[WORK ITEM]:
Exactly as they appear below, repeat the lines from the one with "<T> T settingsAngels_setNewAngel(Class<T>" through the one with "f(y) dy = f(x)$$". Drop every picture.
── PROVIDED DATA ──
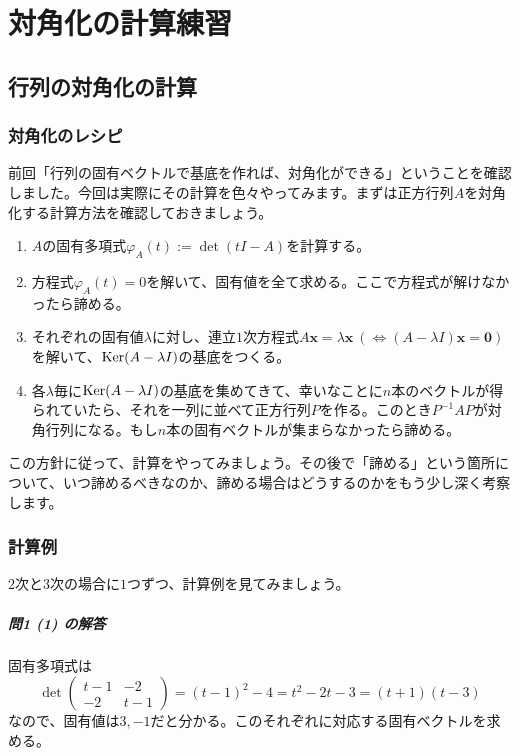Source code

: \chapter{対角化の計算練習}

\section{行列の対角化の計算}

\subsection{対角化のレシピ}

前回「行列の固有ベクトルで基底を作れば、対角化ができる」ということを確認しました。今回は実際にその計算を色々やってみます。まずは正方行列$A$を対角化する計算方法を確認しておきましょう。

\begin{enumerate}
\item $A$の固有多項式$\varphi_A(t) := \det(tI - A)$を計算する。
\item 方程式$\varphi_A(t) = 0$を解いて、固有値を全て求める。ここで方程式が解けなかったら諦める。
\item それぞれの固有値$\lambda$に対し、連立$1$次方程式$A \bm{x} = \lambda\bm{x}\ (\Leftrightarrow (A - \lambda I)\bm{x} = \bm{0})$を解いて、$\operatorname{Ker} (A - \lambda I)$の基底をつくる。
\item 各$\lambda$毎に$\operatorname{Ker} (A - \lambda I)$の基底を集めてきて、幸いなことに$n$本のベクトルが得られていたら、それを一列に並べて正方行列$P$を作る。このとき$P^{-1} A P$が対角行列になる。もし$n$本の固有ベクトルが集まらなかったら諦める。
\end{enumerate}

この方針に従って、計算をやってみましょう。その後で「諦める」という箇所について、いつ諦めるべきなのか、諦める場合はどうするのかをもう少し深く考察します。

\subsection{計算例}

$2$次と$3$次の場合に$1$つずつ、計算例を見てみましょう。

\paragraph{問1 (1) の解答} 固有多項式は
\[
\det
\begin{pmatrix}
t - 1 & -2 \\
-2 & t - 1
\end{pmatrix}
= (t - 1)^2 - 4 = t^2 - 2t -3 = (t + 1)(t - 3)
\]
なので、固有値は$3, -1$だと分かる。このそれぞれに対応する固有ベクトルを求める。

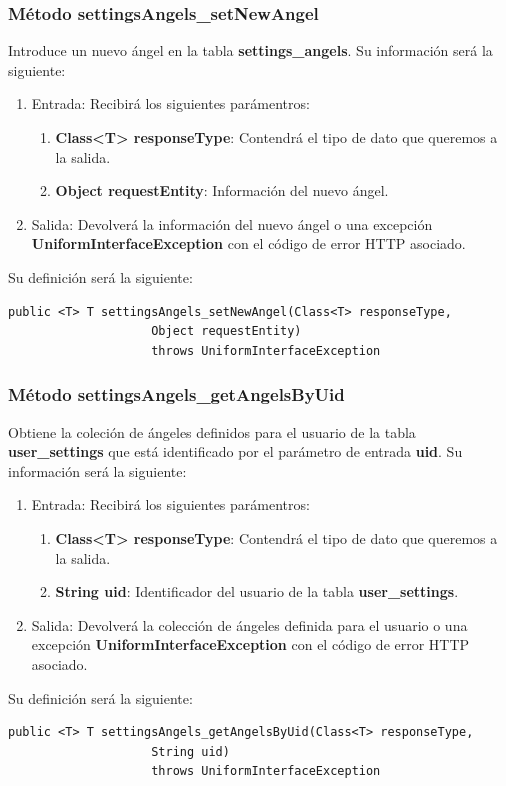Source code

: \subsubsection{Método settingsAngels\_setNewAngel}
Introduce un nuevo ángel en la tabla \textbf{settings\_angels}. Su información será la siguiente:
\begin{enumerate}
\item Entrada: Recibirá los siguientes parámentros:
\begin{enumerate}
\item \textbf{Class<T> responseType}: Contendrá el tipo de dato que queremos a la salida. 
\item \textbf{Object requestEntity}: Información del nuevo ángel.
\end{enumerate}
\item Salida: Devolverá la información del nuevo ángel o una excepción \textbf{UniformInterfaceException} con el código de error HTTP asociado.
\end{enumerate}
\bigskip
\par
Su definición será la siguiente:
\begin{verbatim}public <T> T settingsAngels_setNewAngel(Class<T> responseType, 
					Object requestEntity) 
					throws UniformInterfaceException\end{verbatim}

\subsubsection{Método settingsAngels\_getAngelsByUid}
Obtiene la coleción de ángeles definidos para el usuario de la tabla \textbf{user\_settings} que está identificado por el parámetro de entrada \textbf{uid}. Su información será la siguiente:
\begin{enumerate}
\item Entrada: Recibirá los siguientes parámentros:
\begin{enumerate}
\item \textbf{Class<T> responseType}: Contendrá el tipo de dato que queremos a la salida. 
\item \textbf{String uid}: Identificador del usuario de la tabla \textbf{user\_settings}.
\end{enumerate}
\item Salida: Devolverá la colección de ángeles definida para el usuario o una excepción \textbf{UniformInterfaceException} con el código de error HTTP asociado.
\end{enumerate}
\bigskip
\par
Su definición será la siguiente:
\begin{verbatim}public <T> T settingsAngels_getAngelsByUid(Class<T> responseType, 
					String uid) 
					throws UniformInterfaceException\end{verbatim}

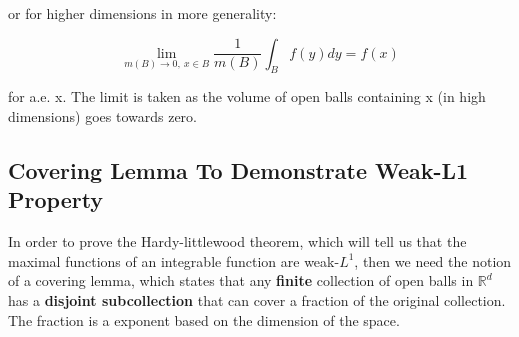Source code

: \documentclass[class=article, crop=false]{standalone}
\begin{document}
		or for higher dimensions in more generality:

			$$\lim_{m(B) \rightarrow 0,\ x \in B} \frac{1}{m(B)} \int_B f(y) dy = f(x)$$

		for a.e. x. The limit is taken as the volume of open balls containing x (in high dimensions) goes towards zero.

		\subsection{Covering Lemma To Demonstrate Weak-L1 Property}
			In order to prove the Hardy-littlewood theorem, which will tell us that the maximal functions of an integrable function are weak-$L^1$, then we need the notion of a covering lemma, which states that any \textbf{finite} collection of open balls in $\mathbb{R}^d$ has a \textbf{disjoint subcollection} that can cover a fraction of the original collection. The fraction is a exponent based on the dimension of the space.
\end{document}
───
── PROVIDED DATA ──
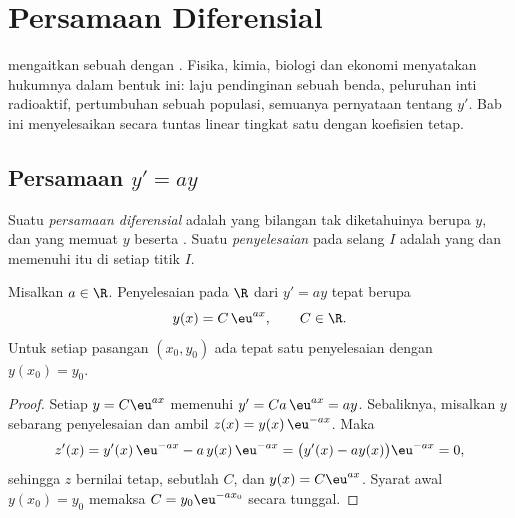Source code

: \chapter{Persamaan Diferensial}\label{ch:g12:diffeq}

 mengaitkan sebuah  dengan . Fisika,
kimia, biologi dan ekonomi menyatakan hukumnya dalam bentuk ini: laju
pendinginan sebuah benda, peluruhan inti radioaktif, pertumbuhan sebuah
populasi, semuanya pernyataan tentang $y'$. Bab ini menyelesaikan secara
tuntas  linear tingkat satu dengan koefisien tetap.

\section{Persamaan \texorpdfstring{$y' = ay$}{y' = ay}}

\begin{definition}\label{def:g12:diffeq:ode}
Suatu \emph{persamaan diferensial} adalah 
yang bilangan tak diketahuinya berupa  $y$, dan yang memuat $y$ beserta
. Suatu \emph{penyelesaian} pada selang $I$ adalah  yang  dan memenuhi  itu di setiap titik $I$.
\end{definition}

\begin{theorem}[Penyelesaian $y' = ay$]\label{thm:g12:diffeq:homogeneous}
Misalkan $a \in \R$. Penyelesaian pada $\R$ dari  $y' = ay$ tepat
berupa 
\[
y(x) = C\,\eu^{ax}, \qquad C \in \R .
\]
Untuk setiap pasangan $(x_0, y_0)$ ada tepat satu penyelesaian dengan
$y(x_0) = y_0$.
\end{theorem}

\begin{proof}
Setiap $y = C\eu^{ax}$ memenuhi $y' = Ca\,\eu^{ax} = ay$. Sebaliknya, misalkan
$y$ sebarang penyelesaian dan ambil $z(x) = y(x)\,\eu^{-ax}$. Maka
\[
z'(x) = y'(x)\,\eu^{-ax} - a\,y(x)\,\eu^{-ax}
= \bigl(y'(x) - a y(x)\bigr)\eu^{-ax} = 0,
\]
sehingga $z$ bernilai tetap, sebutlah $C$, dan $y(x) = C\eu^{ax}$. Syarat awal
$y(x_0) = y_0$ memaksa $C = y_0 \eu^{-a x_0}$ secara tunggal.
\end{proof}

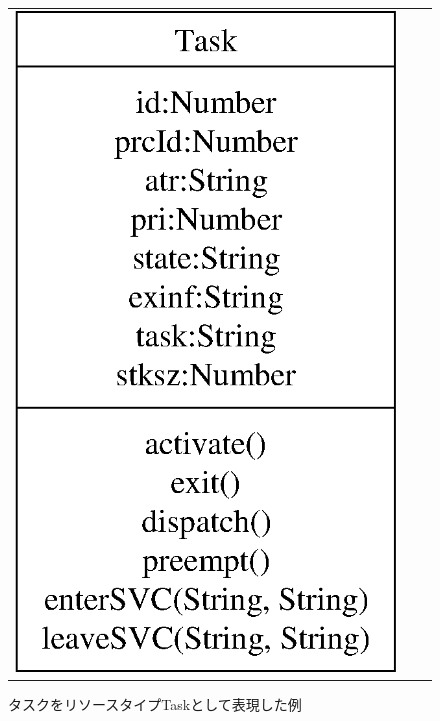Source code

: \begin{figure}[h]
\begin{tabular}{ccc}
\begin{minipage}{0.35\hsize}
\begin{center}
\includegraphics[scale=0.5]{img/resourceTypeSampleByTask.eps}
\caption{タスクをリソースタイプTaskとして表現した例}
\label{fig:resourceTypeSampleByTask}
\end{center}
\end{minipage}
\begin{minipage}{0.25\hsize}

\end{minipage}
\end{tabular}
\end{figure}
───
[ANSWER TO THIS PROBLEM]:
\begin{verbatim}public <T> T settingsAngels_setNewAngel(Class<T> responseType, 
					Object requestEntity) 
					throws UniformInterfaceException\end{verbatim}

\subsubsection{Método settingsAngels\_getAngelsByUid}
Obtiene la coleción de ángeles definidos para el usuario de la tabla \textbf{user\_settings} que está identificado por el parámetro de entrada \textbf{uid}. Su información será la siguiente:
\begin{enumerate}
\item Entrada: Recibirá los siguientes parámentros:
\begin{enumerate}
\item \textbf{Class<T> responseType}: Contendrá el tipo de dato que queremos a la salida. 
\item \textbf{String uid}: Identificador del usuario de la tabla \textbf{user\_settings}.
\end{enumerate}
\item Salida: Devolverá la colección de ángeles definida para el usuario o una excepción \textbf{UniformInterfaceException} con el código de error HTTP asociado.
\end{enumerate}
\bigskip
\par
Su definición será la siguiente:
\begin{verbatim}public <T> T settingsAngels_getAngelsByUid(Class<T> responseType, 
					String uid) 
					throws UniformInterfaceException\end{verbatim}

Source code

: \documentclass[class=article, crop=false]{standalone}
\begin{document}
		or for higher dimensions in more generality:

			$$\lim_{m(B) \rightarrow 0,\ x \in B} \frac{1}{m(B)} \int_B f(y) dy = f(x)$$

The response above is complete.